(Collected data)
==============================

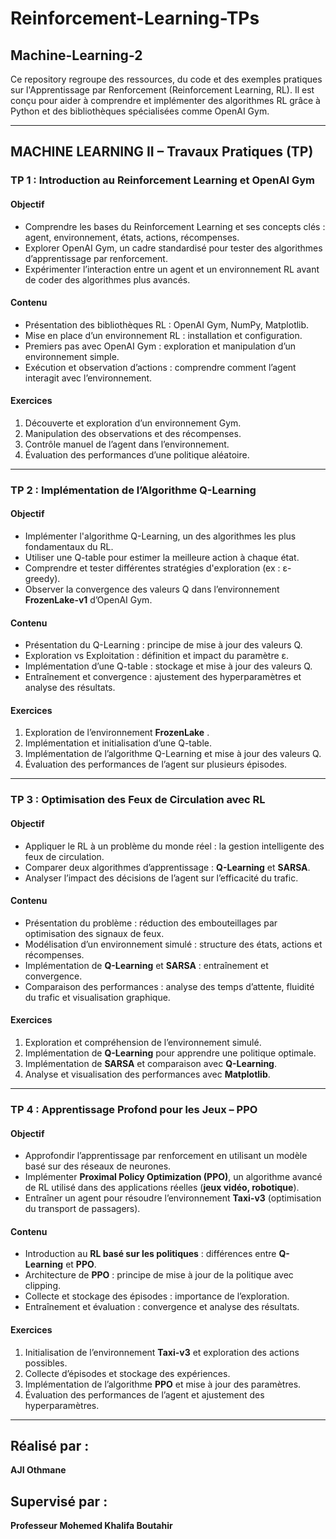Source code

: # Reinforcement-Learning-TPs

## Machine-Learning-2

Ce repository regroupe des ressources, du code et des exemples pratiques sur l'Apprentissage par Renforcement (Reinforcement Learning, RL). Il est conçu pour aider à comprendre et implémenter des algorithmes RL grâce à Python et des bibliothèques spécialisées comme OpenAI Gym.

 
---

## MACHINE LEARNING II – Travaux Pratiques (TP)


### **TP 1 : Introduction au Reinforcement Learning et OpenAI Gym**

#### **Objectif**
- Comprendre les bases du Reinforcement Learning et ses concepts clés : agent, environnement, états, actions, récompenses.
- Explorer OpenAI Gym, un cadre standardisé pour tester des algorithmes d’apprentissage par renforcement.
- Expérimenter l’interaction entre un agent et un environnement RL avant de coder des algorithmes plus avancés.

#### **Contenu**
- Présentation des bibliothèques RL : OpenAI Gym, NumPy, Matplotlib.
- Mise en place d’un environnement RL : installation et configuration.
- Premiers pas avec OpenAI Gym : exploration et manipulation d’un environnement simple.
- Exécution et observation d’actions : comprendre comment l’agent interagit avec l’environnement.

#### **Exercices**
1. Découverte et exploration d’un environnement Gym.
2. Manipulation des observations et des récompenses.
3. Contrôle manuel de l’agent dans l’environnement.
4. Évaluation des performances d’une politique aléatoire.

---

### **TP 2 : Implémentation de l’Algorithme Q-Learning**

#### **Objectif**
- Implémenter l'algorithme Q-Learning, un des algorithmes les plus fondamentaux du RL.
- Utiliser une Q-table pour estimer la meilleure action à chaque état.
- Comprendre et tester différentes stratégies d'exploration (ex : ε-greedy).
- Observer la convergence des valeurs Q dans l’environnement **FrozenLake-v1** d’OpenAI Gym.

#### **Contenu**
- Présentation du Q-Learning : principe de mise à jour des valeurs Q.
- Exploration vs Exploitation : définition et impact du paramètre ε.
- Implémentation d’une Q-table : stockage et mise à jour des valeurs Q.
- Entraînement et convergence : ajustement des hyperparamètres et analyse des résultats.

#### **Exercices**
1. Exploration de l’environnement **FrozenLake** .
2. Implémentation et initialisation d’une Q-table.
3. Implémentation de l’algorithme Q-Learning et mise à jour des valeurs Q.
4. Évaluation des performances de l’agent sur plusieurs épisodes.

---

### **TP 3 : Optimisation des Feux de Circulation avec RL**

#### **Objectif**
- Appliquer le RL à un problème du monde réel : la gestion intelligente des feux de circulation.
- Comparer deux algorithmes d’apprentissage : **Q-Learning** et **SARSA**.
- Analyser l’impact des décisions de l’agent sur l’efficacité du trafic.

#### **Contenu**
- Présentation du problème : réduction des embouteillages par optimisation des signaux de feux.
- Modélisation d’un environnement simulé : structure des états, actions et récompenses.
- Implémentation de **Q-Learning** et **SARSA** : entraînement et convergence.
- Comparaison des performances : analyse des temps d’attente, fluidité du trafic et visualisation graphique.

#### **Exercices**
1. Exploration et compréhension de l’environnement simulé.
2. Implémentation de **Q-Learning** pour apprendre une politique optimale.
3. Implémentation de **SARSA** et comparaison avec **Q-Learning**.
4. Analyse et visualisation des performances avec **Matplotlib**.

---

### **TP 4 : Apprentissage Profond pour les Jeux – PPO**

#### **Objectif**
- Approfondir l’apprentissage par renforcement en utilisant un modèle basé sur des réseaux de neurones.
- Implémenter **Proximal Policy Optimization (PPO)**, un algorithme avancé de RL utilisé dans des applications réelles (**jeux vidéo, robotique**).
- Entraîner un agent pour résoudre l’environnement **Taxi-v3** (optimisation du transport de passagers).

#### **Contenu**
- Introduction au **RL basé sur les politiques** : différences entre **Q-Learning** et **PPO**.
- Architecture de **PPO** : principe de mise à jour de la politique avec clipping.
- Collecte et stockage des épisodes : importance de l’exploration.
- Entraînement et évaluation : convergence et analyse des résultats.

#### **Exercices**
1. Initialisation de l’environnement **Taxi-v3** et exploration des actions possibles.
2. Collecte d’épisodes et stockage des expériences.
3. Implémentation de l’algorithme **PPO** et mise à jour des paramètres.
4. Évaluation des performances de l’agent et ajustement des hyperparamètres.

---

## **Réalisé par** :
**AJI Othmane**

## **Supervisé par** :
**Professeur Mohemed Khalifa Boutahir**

==============================

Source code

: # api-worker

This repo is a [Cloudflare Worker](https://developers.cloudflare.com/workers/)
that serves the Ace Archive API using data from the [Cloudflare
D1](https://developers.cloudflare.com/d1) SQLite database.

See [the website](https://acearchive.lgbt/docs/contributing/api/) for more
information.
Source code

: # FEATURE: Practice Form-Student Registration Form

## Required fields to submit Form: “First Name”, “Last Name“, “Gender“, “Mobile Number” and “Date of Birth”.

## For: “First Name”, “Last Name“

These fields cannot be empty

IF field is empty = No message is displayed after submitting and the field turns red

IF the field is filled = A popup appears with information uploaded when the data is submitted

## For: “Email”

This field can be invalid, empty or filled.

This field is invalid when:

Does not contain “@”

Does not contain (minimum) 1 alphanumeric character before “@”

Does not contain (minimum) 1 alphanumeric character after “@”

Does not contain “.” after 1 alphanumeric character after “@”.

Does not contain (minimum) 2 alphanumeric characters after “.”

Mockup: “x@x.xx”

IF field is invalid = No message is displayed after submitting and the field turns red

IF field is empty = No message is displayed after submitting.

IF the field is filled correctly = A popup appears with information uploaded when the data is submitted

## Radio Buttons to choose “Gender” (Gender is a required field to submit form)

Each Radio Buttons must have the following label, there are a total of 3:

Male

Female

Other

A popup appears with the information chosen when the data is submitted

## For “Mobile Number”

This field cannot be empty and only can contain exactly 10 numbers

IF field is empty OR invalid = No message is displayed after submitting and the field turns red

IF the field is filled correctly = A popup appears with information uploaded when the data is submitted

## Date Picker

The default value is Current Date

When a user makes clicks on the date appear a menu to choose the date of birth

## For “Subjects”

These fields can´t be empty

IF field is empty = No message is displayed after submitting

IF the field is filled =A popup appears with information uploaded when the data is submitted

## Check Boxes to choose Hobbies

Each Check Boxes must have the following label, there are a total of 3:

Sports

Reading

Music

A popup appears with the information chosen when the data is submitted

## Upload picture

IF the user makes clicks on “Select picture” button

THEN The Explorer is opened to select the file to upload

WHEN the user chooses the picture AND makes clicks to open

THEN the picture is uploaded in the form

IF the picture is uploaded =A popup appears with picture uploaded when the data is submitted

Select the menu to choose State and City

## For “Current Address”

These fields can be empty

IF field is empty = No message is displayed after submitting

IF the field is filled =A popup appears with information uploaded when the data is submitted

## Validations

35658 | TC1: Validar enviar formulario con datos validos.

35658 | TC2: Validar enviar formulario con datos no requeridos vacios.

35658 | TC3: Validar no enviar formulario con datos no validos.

==============================

▶ _What you have to do_
Pick out every line above that holds the word "basé" and copy it.

▶ _Result_
- Approfondir l’apprentissage par renforcement en utilisant un modèle basé sur des réseaux de neurones.
- Introduction au **RL basé sur les politiques** : différences entre **Q-Learning** et **PPO**.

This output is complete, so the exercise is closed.